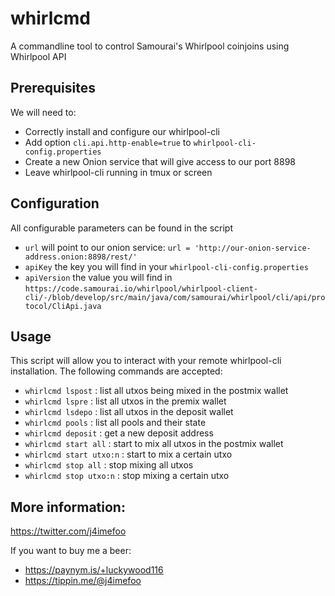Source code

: # whirlcmd
A commandline tool to control Samourai's Whirlpool coinjoins using Whirlpool API

## Prerequisites
We will need to:
- Correctly install and configure our whirlpool-cli
- Add option `cli.api.http-enable=true` to `whirlpool-cli-config.properties`
- Create a new Onion service that will give access to our port 8898
- Leave whirlpool-cli running in tmux or screen

## Configuration
All configurable parameters can be found in the script

- `url` will point to our onion service: `url = 'http://our-onion-service-address.onion:8898/rest/'`
- `apiKey` the key you will find in your `whirlpool-cli-config.properties`
- `apiVersion` the value you will find in `https://code.samourai.io/whirlpool/whirlpool-client-cli/-/blob/develop/src/main/java/com/samourai/whirlpool/cli/api/protocol/CliApi.java`

## Usage
This script will allow you to interact with your remote whirlpool-cli installation. The following commands are accepted:

- `whirlcmd lspost` : list all utxos being mixed in the postmix wallet
- `whirlcmd lspre` : list all utxos in the premix wallet
- `whirlcmd lsdepo` : list all utxos in the deposit wallet
- `whirlcmd pools` : list all pools and their state
- `whirlcmd deposit` : get a new deposit address
- `whirlcmd start all` : start to mix all utxos in the postmix wallet
- `whirlcmd start utxo:n` : start to mix a certain utxo
- `whirlcmd stop all` : stop mixing all utxos
- `whirlcmd stop utxo:n` : stop mixing a certain utxo


## More information:
https://twitter.com/j4imefoo

If you want to buy me a beer:
- https://paynym.is/+luckywood116
- https://tippin.me/@j4imefoo

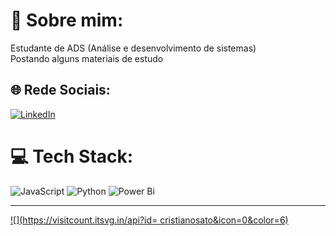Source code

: # 💫 Sobre mim:
Estudante de ADS (Análise e desenvolvimento de sistemas)<br>
Postando alguns materiais de estudo<br>


## 🌐 Rede Sociais:
[![LinkedIn](https://img.shields.io/badge/LinkedIn-%230077B5.svg?logo=linkedin&logoColor=white)](https://www.linkedin.com/in/cristiano-sato-61957b149/) 

# 💻 Tech Stack:
![JavaScript](https://img.shields.io/badge/javascript-%23323330.svg?style=for-the-badge&logo=javascript&logoColor=%23F7DF1E) ![Python](https://img.shields.io/badge/python-3670A0?style=for-the-badge&logo=python&logoColor=ffdd54) ![Power Bi](https://img.shields.io/badge/power_bi-F2C811?style=for-the-badge&logo=powerbi&logoColor=black)


---
[![](https://visitcount.itsvg.in/api?id= cristianosato&icon=0&color=6)](https://visitcount.itsvg.in)

<!-- Proudly created with GPRM ( https://gprm.itsvg.in ) -->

________________________

What is being asked :: Which lines in the data above contain "properties"? Show each one.

The completed task ::
- Add option `cli.api.http-enable=true` to `whirlpool-cli-config.properties`
- `apiKey` the key you will find in your `whirlpool-cli-config.properties`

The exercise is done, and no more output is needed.